Three Cheers for the Commonwealth

Excerpted from ipolitics, March 12, 2012

oday is Commonwealth Day. At the Pearson Building, they will run up the Commonwealth flag, a golden globe set on a blue background. The flag originated from car pennants used at the 1973 Commonwealth Heads of Government meeting in Ottawa.

The 61 spears that form a “C” around the globe on the flag represent not its members but rather the
functional work of the institution – practical, people-oriented and aimed at giving people a hand-up through technical assistance.

It is the Commonwealth’s usually overlooked functional work that deserves our first cheer. Commonwealth-supported initiatives range from setting standards and sharing best practices on everything from life-saving to lawyering. While no longer enjoying preferential arrangements, the idea of giving developing nations preferred access, now a principle of the WTO, began with the imperial preferences.

Sports play a big part in encouraging fellowship. The Commonwealth Games were first hosted in Hamilton by Canada in 1930. Every four years they bring together Commonwealth athletes in what are purposely styled the ‘Friendly Games’.

The second cheer goes to Canada’s continuing contribution.
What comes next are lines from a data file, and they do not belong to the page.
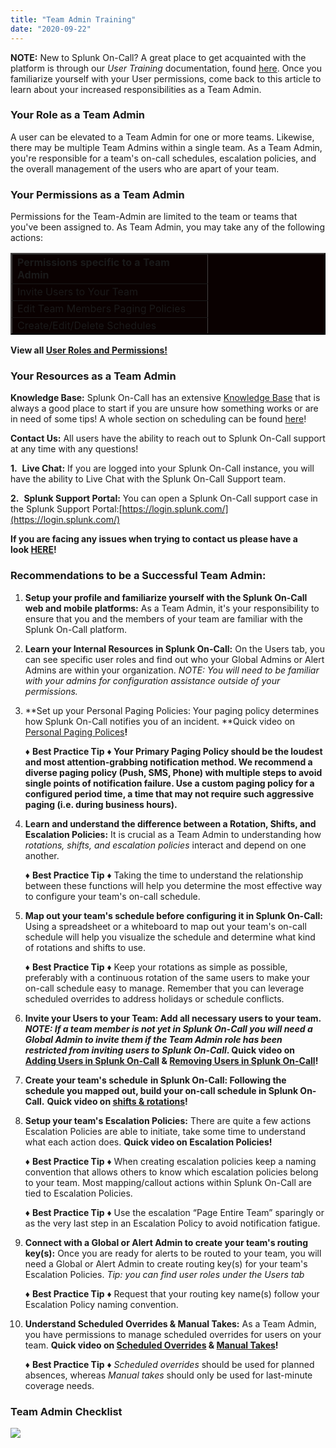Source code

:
 ```yaml
---
title: "Team Admin Training"
date: "2020-09-22"
---
```


**NOTE:** New to Splunk On-Call? A great place to get acquainted with the platform is through our _User Training_ documentation, found [here](https://help.victorops.com/knowledge-base/user-training/). Once you familiarize yourself with your User permissions, come back to this article to learn about your increased responsibilities as a Team Admin.

### **Your Role as a Team Admin**

A user can be elevated to a Team Admin for one or more teams. Likewise, there may be multiple Team Admins within a single team. As a Team Admin, you're responsible for a team's on-call schedules, escalation policies, and the overall management of the users who are apart of your team.

### **Your Permissions as a Team Admin**

Permissions for the Team-Admin are limited to the team or teams that you've been assigned to. As Team Admin, you may take any of the following actions:

<table style="height: 131px; border-color: #454343; background-color: #0a0101;" border="2" width="306"><tbody><tr><td style="width: 296.023px; text-align: left;"><strong>Permissions specific to a Team Admin</strong></td></tr><tr><td style="width: 296.023px; text-align: left;">Invite Users to Your Team</td></tr><tr><td style="width: 296.023px; text-align: left;">Edit Team Members Paging Policies</td></tr><tr><td style="width: 296.023px; text-align: left;">Create/Edit/Delete Schedules</td></tr><tr><td style="width: 296.023px; text-align: left;">Create/Assign Scheduled Overrides for Team Members</td></tr></tbody></table>

**View all [User Roles and Permissions!](https://help.victorops.com/knowledge-base/user-roles-and-permissions/)**

### **Your Resources as a Team Admin**

**Knowledge Base:** Splunk On-Call has an extensive [Knowledge Base](https://help.victorops.com/) that is always a good place to start if you are unsure how something works or are in need of some tips! A whole section on scheduling can be found [here](https://help.victorops.com/article-categories/scheduling/)!

**Contact Us:** All users have the ability to reach out to Splunk On-Call support at any time with any questions!

**1.**  **Live Chat:** If you are logged into your Splunk On-Call instance, you will have the ability to Live Chat with the Splunk On-Call Support team.

**2.**  **Splunk Support Portal:** You can open a Splunk On-Call support case in the Splunk Support Portal:[https://login.splunk.com/](https://login.splunk.com/)

**If you are facing any issues when trying to contact us please have a look [HERE](https://help.victorops.com/knowledge-base/important-splunk-on-call-support-changes-coming-nov-11th/)!**

### **Recommendations to be a Successful Team Admin:** 

1. **Setup your profile and familiarize yourself with the Splunk On-Call web and mobile platforms:** As a Team Admin, it's your responsibility to ensure that you and the members of your team are familiar with the Splunk On-Call platform.
2. **Learn your Internal Resources in Splunk On-Call:** On the Users tab, you can see specific user roles and find out who your Global Admins or Alert Admins are within your organization. _NOTE: You will need to be familiar with your admins for configuration assistance outside of your permissions._
3. **Set up your Personal Paging Policies: Your paging policy determines how Splunk On-Call notifies you of an incident. **Quick video on [Personal Paging Polices](https://share.vidyard.com/watch/gpRuaMFxCK8wZyB9oFRXBA?)****!****
    
    **♦** **Best Practice Tip** **♦ Your Primary Paging Policy should be the loudest and most attention-grabbing notification method. We recommend a diverse paging policy (Push, SMS, Phone) with multiple steps to avoid single points of notification failure. Use a custom paging policy for a configured period time, a time that may not require such aggressive paging (i.e. during business hours).**
    
4. **Learn and understand the difference between a Rotation, Shifts, and Escalation Policies:** It is crucial as a Team Admin to understanding how _rotations, shifts, and escalation policies_ interact and depend on one another. 
    
    **♦** **Best Practice Tip** **♦** Taking the time to understand the relationship between these functions will help you determine the most effective way to configure your team's on-call schedule.
    
5. **Map out your team's schedule before configuring it in Splunk On-Call:** Using a spreadsheet or a whiteboard to map out your team's on-call schedule will help you visualize the schedule and determine what kind of rotations and shifts to use.
    
    **♦** **Best Practice Tip** **♦** Keep your rotations as simple as possible, preferably with a continuous rotation of the same users to make your on-call schedule easy to manage. Remember that you can leverage scheduled overrides to address holidays or schedule conflicts.
    
6. **Invite your Users to your Team: Add all necessary users to your team. _NOTE: If a team member is not yet in Splunk On-Call you will need a Global Admin to invite them if the Team Admin role has been restricted from inviting users to Splunk On-Call_. **Quick video on [Adding Users in Splunk On-Call](https://share.vidyard.com/watch/Qsz3gv47pTC4dkhV1zpWaU?) & [Removing Users in Splunk On-Call](https://share.vidyard.com/watch/1dXmEF5dGyKbLfc7z5xu3Z?)!****
7. **Create your team's schedule** **in Splunk On-Call: Following the schedule you mapped out, build your on-call schedule in Splunk On-Call.** **Quick video on [shifts & rotations](https://share.vidyard.com/watch/XGXQDBDWfoYyw31F2xnuhG?)!**
8. **Setup your team's Escalation Policies:** There are quite a few actions Escalation Policies are able to initiate, take some time to understand what each action does. **Quick video on Escalation Policies!**
    
    **♦** **Best Practice Tip** **♦** When creating escalation policies keep a naming convention that allows others to know which escalation policies belong to your team. Most mapping/callout actions within Splunk On-Call are tied to Escalation Policies.
    
    **♦** **Best Practice Tip** **♦** Use the escalation “Page Entire Team” sparingly or as the very last step in an Escalation Policy to avoid notification fatigue.
    
9. **Connect with a Global or Alert Admin to create your team's routing key(s):** Once you are ready for alerts to be routed to your team, you will need a Global or Alert Admin to create routing key(s) for your team's Escalation Policies. _Tip: you can find user roles under the Users tab_ 
    
    **♦** **Best Practice Tip** **♦** Request that your routing key name(s) follow your Escalation Policy naming convention. 
    
10. **Understand Scheduled Overrides & Manual Takes:** As a Team Admin, you have permissions to manage scheduled overrides for users on your team. **Quick video on [Scheduled Overrides](https://share.vidyard.com/watch/5W1zAqWnYD8aXsi9XPwtbt?) & [Manual Takes](https://share.vidyard.com/watch/Jfm3pcAxRkpw8bQE4JF91i?)!**
    
    **♦** **Best Practice Tip** **♦** _Scheduled overrides_ should be used for planned absences, whereas _Manual takes_ should only be used for last-minute coverage needs.
    

### **Team Admin Checklist**

![](images/Screen-Shot-2020-11-12-at-8.32.14-AM.png)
Born out of the old British Empire, the Commonwealth is arguably the oldest continuous intergovernmental association. That it evolved from Empire to Commonwealth owes much to the initiative of then prime minister Louis St. Laurent and Lester Pearson, then our minister for external affairs.

The challenge in 1948-9 was how to incorporate the new republic of India, the former ‘jewel in the Crown’, into a group that still pledged allegiance to that Crown. Working with Indian prime minister Nehru and others, St. Laurent and Pearson came up with the London Declaration whereby the Crown is recognized as “symbol of the free association of its independent member nations and as such the Head of the Commonwealth”.
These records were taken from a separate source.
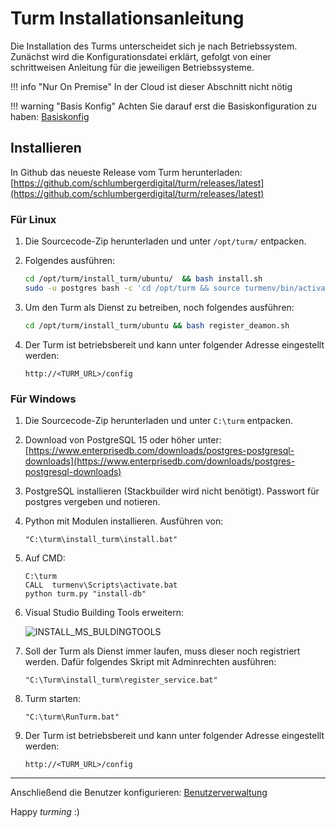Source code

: # Turm Installationsanleitung

Die Installation des Turms unterscheidet sich je nach Betriebssystem. Zunächst wird die Konfigurationsdatei erklärt, gefolgt von einer schrittweisen Anleitung für die jeweiligen Betriebssysteme.

!!! info "Nur On Premise"
    In der Cloud ist dieser Abschnitt nicht nötig

!!! warning "Basis Konfig"
    Achten Sie darauf erst die Basiskonfiguration zu haben:
    [Basiskonfig](base_configuration.md)
## Installieren

In Github das neueste Release vom Turm herunterladen:
[https://github.com/schlumbergerdigital/turm/releases/latest](https://github.com/schlumbergerdigital/turm/releases/latest)

### Für Linux

1. Die Sourcecode-Zip herunterladen und unter `/opt/turm/` entpacken.
2. Folgendes ausführen:

    ```bash
    cd /opt/turm/install_turm/ubuntu/  && bash install.sh
    sudo -u postgres bash -c 'cd /opt/turm && source turmenv/bin/activate && python /opt/turm/turm.py "install-db"'
    ```

3. Um den Turm als Dienst zu betreiben, noch folgendes ausführen:

    ```bash
    cd /opt/turm/install_turm/ubuntu && bash register_deamon.sh
    ```

4. Der Turm ist betriebsbereit und kann unter folgender Adresse eingestellt werden:

    ```
    http://<TURM_URL>/config
    ```

### Für Windows

1. Die Sourcecode-Zip herunterladen und unter `C:\turm` entpacken.
2. Download von PostgreSQL 15 oder höher unter: [https://www.enterprisedb.com/downloads/postgres-postgresql-downloads](https://www.enterprisedb.com/downloads/postgres-postgresql-downloads)
3. PostgreSQL installieren (Stackbuilder wird nicht benötigt). Passwort für postgres vergeben und notieren.
4. Python mit Modulen installieren. Ausführen von:
    
    ```
    "C:\turm\install_turm\install.bat"
    ```
    
5. Auf CMD:

    ```
    C:\turm 
    CALL  turmenv\Scripts\activate.bat
    python turm.py "install-db"
    ```

6. Visual Studio Building Tools erweitern:

    ![INSTALL_MS_BULDINGTOOLS](img/INSTALL_MS_BULDINGTOOLS.png)

7. Soll der Turm als Dienst immer laufen, muss dieser noch registriert werden. Dafür folgendes Skript mit Adminrechten ausführen:

    ```
    "C:\Turm\install_turm\register_service.bat"
    ```

8. Turm starten:

    ```
    "C:\turm\RunTurm.bat"
    ```

9. Der Turm ist betriebsbereit und kann unter folgender Adresse eingestellt werden:

    ```
    http://<TURM_URL>/config
    ```


----------------------------------------

Anschließend die Benutzer konfigurieren:
[Benutzerverwaltung](benutzerverwaltung.md)

Happy *turming* :)
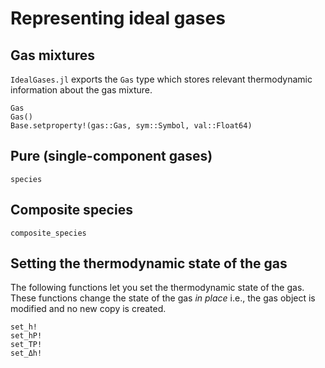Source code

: # Representing ideal gases

## Gas mixtures
`IdealGases.jl` exports the `Gas` type which stores relevant thermodynamic
information about the gas mixture.

```@docs
Gas
Gas()
Base.setproperty!(gas::Gas, sym::Symbol, val::Float64)
```

## Pure (single-component gases)

```@docs
species
```

## Composite species

```@docs
composite_species
```

## Setting the thermodynamic state of the gas

The following functions let you set the thermodynamic state of the gas. 
These functions change the state of the gas *in place* i.e., the gas object
is modified and no new copy is created.

```@docs
set_h!
set_hP!
set_TP!
set_Δh!
```
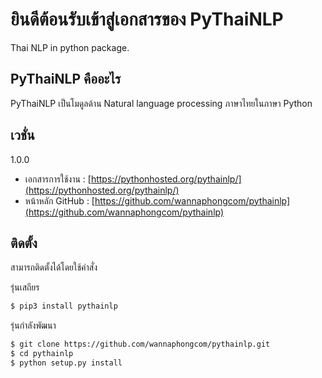 # ยินดีต้อนรับเข้าสู่เอกสารของ PyThaiNLP

Thai NLP in python package. 

## PyThaiNLP คืออะไร

PyThaiNLP เป็นโมดูลด้าน Natural language processing ภาษาไทยในภาษา Python

## เวชั่น
1.0.0

  - เอกสารการใช้งาน : [https://pythonhosted.org/pythainlp/](https://pythonhosted.org/pythainlp/)
  - หน้าหลัก GitHub :  [https://github.com/wannaphongcom/pythainlp](https://github.com/wannaphongcom/pythainlp)

## ติดตั้ง

สามารถติดตั้งได้โดยใช้คำสั่ง

รุ่นเสถียร
```sh
$ pip3 install pythainlp
```
รุ่นกำลังพัฒนา
```sh
$ git clone https://github.com/wannaphongcom/pythainlp.git
$ cd pythainlp
$ python setup.py install
```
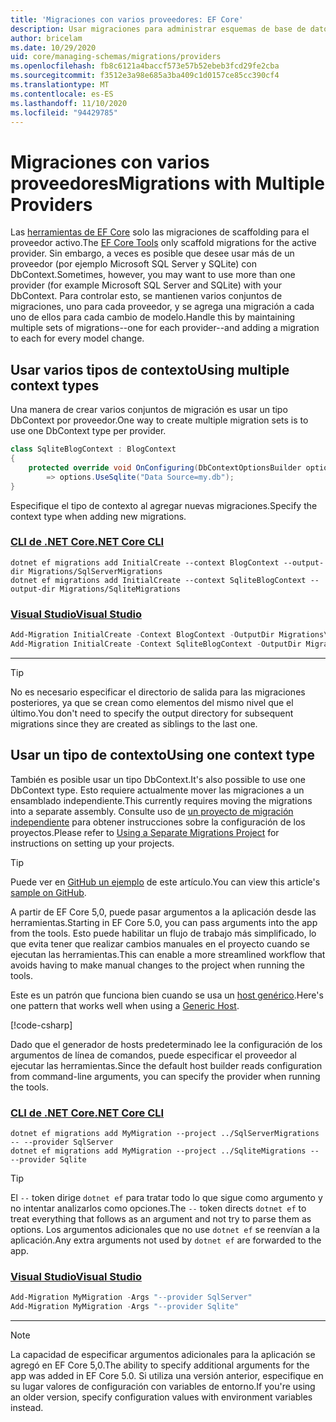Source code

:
 ```yaml
---
title: 'Migraciones con varios proveedores: EF Core'
description: Usar migraciones para administrar esquemas de base de datos cuando el destino es varios proveedores de bases de datos con Entity Framework Core
author: bricelam
ms.date: 10/29/2020
uid: core/managing-schemas/migrations/providers
ms.openlocfilehash: fb8c6121a4baccf573e57b52ebeb3fcd29fe2cba
ms.sourcegitcommit: f3512e3a98e685a3ba409c1d0157ce85cc390cf4
ms.translationtype: MT
ms.contentlocale: es-ES
ms.lasthandoff: 11/10/2020
ms.locfileid: "94429785"
---
```

# <a name="migrations-with-multiple-providers"></a><span data-ttu-id="568f9-103">Migraciones con varios proveedores</span><span class="sxs-lookup"><span data-stu-id="568f9-103">Migrations with Multiple Providers</span></span>

<span data-ttu-id="568f9-104">Las [herramientas de EF Core](xref:core/cli/index) solo las migraciones de scaffolding para el proveedor activo.</span><span class="sxs-lookup"><span data-stu-id="568f9-104">The [EF Core Tools](xref:core/cli/index) only scaffold migrations for the active provider.</span></span> <span data-ttu-id="568f9-105">Sin embargo, a veces es posible que desee usar más de un proveedor (por ejemplo Microsoft SQL Server y SQLite) con DbContext.</span><span class="sxs-lookup"><span data-stu-id="568f9-105">Sometimes, however, you may want to use more than one provider (for example Microsoft SQL Server and SQLite) with your DbContext.</span></span> <span data-ttu-id="568f9-106">Para controlar esto, se mantienen varios conjuntos de migraciones, uno para cada proveedor, y se agrega una migración a cada uno de ellos para cada cambio de modelo.</span><span class="sxs-lookup"><span data-stu-id="568f9-106">Handle this by maintaining multiple sets of migrations--one for each provider--and adding a migration to each for every model change.</span></span>

## <a name="using-multiple-context-types"></a><span data-ttu-id="568f9-107">Usar varios tipos de contexto</span><span class="sxs-lookup"><span data-stu-id="568f9-107">Using multiple context types</span></span>

<span data-ttu-id="568f9-108">Una manera de crear varios conjuntos de migración es usar un tipo DbContext por proveedor.</span><span class="sxs-lookup"><span data-stu-id="568f9-108">One way to create multiple migration sets is to use one DbContext type per provider.</span></span>

```csharp
class SqliteBlogContext : BlogContext
{
    protected override void OnConfiguring(DbContextOptionsBuilder options)
        => options.UseSqlite("Data Source=my.db");
}
```

<span data-ttu-id="568f9-109">Especifique el tipo de contexto al agregar nuevas migraciones.</span><span class="sxs-lookup"><span data-stu-id="568f9-109">Specify the context type when adding new migrations.</span></span>

### <a name="net-core-cli"></a>[<span data-ttu-id="568f9-110">CLI de .NET Core</span><span class="sxs-lookup"><span data-stu-id="568f9-110">.NET Core CLI</span></span>](#tab/dotnet-core-cli)

```dotnetcli
dotnet ef migrations add InitialCreate --context BlogContext --output-dir Migrations/SqlServerMigrations
dotnet ef migrations add InitialCreate --context SqliteBlogContext --output-dir Migrations/SqliteMigrations
```

### <a name="visual-studio"></a>[<span data-ttu-id="568f9-111">Visual Studio</span><span class="sxs-lookup"><span data-stu-id="568f9-111">Visual Studio</span></span>](#tab/vs)

```powershell
Add-Migration InitialCreate -Context BlogContext -OutputDir Migrations\SqlServerMigrations
Add-Migration InitialCreate -Context SqliteBlogContext -OutputDir Migrations\SqliteMigrations
```

***

> [!TIP]
> <span data-ttu-id="568f9-112">No es necesario especificar el directorio de salida para las migraciones posteriores, ya que se crean como elementos del mismo nivel que el último.</span><span class="sxs-lookup"><span data-stu-id="568f9-112">You don't need to specify the output directory for subsequent migrations since they are created as siblings to the last one.</span></span>

## <a name="using-one-context-type"></a><span data-ttu-id="568f9-113">Usar un tipo de contexto</span><span class="sxs-lookup"><span data-stu-id="568f9-113">Using one context type</span></span>

<span data-ttu-id="568f9-114">También es posible usar un tipo DbContext.</span><span class="sxs-lookup"><span data-stu-id="568f9-114">It's also possible to use one DbContext type.</span></span> <span data-ttu-id="568f9-115">Esto requiere actualmente mover las migraciones a un ensamblado independiente.</span><span class="sxs-lookup"><span data-stu-id="568f9-115">This currently requires moving the migrations into a separate assembly.</span></span> <span data-ttu-id="568f9-116">Consulte uso de [un proyecto de migración independiente](xref:core/managing-schemas/migrations/projects) para obtener instrucciones sobre la configuración de los proyectos.</span><span class="sxs-lookup"><span data-stu-id="568f9-116">Please refer to [Using a Separate Migrations Project](xref:core/managing-schemas/migrations/projects) for instructions on setting up your projects.</span></span>

> [!TIP]
> <span data-ttu-id="568f9-117">Puede ver en [GitHub un ejemplo](https://github.com/dotnet/EntityFramework.Docs/tree/master/samples/core/Schemas/TwoProjectMigrations) de este artículo.</span><span class="sxs-lookup"><span data-stu-id="568f9-117">You can view this article's [sample on GitHub](https://github.com/dotnet/EntityFramework.Docs/tree/master/samples/core/Schemas/TwoProjectMigrations).</span></span>

<span data-ttu-id="568f9-118">A partir de EF Core 5,0, puede pasar argumentos a la aplicación desde las herramientas.</span><span class="sxs-lookup"><span data-stu-id="568f9-118">Starting in EF Core 5.0, you can pass arguments into the app from the tools.</span></span> <span data-ttu-id="568f9-119">Esto puede habilitar un flujo de trabajo más simplificado, lo que evita tener que realizar cambios manuales en el proyecto cuando se ejecutan las herramientas.</span><span class="sxs-lookup"><span data-stu-id="568f9-119">This can enable a more streamlined workflow that avoids having to make manual changes to the project when running the tools.</span></span>

<span data-ttu-id="568f9-120">Este es un patrón que funciona bien cuando se usa un [host genérico](/dotnet/core/extensions/generic-host).</span><span class="sxs-lookup"><span data-stu-id="568f9-120">Here's one pattern that works well when using a [Generic Host](/dotnet/core/extensions/generic-host).</span></span>

[!code-csharp[](../../../../samples/core/Schemas/TwoProjectMigrations/WorkerService1/Program.cs#snippet_CreateHostBuilder)]

<span data-ttu-id="568f9-121">Dado que el generador de hosts predeterminado lee la configuración de los argumentos de línea de comandos, puede especificar el proveedor al ejecutar las herramientas.</span><span class="sxs-lookup"><span data-stu-id="568f9-121">Since the default host builder reads configuration from command-line arguments, you can specify the provider when running the tools.</span></span>

### <a name="net-core-cli"></a>[<span data-ttu-id="568f9-122">CLI de .NET Core</span><span class="sxs-lookup"><span data-stu-id="568f9-122">.NET Core CLI</span></span>](#tab/dotnet-core-cli)

```dotnetcli
dotnet ef migrations add MyMigration --project ../SqlServerMigrations -- --provider SqlServer
dotnet ef migrations add MyMigration --project ../SqliteMigrations -- --provider Sqlite
```

> [!TIP]
> <span data-ttu-id="568f9-123">El `--` token dirige `dotnet ef` para tratar todo lo que sigue como argumento y no intentar analizarlos como opciones.</span><span class="sxs-lookup"><span data-stu-id="568f9-123">The `--` token directs `dotnet ef` to treat everything that follows as an argument and not try to parse them as options.</span></span> <span data-ttu-id="568f9-124">Los argumentos adicionales que no use `dotnet ef` se reenvían a la aplicación.</span><span class="sxs-lookup"><span data-stu-id="568f9-124">Any extra arguments not used by `dotnet ef` are forwarded to the app.</span></span>

### <a name="visual-studio"></a>[<span data-ttu-id="568f9-125">Visual Studio</span><span class="sxs-lookup"><span data-stu-id="568f9-125">Visual Studio</span></span>](#tab/vs)

```powershell
Add-Migration MyMigration -Args "--provider SqlServer"
Add-Migration MyMigration -Args "--provider Sqlite"
```

***

> [!NOTE]
> <span data-ttu-id="568f9-126">La capacidad de especificar argumentos adicionales para la aplicación se agregó en EF Core 5,0.</span><span class="sxs-lookup"><span data-stu-id="568f9-126">The ability to specify additional arguments for the app was added in EF Core 5.0.</span></span> <span data-ttu-id="568f9-127">Si utiliza una versión anterior, especifique en su lugar valores de configuración con variables de entorno.</span><span class="sxs-lookup"><span data-stu-id="568f9-127">If you're using an older version, specify configuration values with environment variables instead.</span></span>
The first Secretary General of the Commonweath was Arnold Smith, a distinguished Canadian diplomat and contemporary of Pearson. Appointed in 1965, his ten-year tenure put in place the core political values that culminated in the 1971 Singapore Declaration and the belief that “that our multi-national association can expand human understanding and understanding among nations, assist in the elimination of discrimination based on differences of race, colour or creed.”

Non-discrimination and respect for human rights are fundamental to the Commonwealth ideal. With strong leadership from Canadian prime minister John Diefenbaker, South Africa was shown the door over its apartheid practices in 1961 (then readmitted in 1994 with the end of apartheid).
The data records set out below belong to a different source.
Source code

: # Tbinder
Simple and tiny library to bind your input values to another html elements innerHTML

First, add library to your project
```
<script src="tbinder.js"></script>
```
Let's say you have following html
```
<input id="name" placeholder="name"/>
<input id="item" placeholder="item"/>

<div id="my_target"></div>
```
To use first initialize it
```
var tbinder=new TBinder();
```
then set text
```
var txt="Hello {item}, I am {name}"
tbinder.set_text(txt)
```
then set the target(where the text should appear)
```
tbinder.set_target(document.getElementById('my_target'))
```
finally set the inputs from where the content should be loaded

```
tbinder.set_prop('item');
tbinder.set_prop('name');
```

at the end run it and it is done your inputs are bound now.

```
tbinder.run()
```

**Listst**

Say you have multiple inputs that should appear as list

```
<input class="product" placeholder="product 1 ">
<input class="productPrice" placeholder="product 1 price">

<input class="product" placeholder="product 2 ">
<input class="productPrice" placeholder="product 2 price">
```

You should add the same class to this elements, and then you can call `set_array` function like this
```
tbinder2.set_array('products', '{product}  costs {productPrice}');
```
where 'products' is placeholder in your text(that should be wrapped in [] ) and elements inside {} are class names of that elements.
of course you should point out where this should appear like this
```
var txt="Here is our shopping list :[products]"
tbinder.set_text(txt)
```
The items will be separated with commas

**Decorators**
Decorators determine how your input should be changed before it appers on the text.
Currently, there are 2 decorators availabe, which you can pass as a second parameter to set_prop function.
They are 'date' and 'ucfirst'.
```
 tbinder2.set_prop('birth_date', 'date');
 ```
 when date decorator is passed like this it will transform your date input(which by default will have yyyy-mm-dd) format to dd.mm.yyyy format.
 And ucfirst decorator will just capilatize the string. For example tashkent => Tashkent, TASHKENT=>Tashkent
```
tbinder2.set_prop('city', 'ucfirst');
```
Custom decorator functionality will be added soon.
In the intervening years, Nigeria and Pakistan were also suspended over human rights violations and Zimbabwe and Fiji are currently outside the Commonwealth for the same reason.

Prime Minister Harper has criticized human rights abuses in Sri Lanka and he has served notice that, without progress, he’ll boycott the next Commonwealth Heads of Government meeting (CHOGM), scheduled for Colombo, Sri Lanka in 2013.

The Harper approach is consistent with Canadian leadership since the inception of the modern Commonwealth.

Canadian Senator Hugh Segal is one of the ‘eminent persons’ who are currently leading the reform movement within the Commonwealth. Inspired by the core values of non-discrimination, the Eminent Persons Group presented 106 ‘urgent’ recommendations, at the Perth 2011 CHOGM. They reported that the Commonwealth was in a state of decay and in urgent need of ‘people’ oriented reforms, including a Charter reflecting human rights, democracy and the rule of law.

Leaders agreed to the need for “one clear, powerful statement” but there was no consensus on recommendations that, as well as the proposed Charter, included the repeal of anti-sodomy laws and the creation of a human rights commissioner.

Punted to study groups, Commonwealth foreign ministers will take another look at the reform plan this fall. It’s the kind of difficult file deserving the personal attention of John Baird, who is energetically advancing human rights.

The third ‘hurrah’ goes to the Head of the Commonwealth, Queen Elizabeth. We celebrate her diamond jubilee this year and her reign virtually tracks the evolution of the modern Commonwealth. Behind the CHOGM curtain, her counsel has been described as wise, pragmatic and progressive.

In this year’s annual message for Commonwealth Day, the Queen says we “celebrate an extraordinary cultural tapestry that reflects our many individual and collective identities… however different outward appearances may be, we share a great deal in common.”

The Queen’s message of tolerance and pluralism captures the original spirit of the Commonwealth. It is one to which Canadians, in particular, can relate. Importantly, it should inspire the Commonwealth leaders as they look to the future. The useful institution is not broken but it does need to be fixed.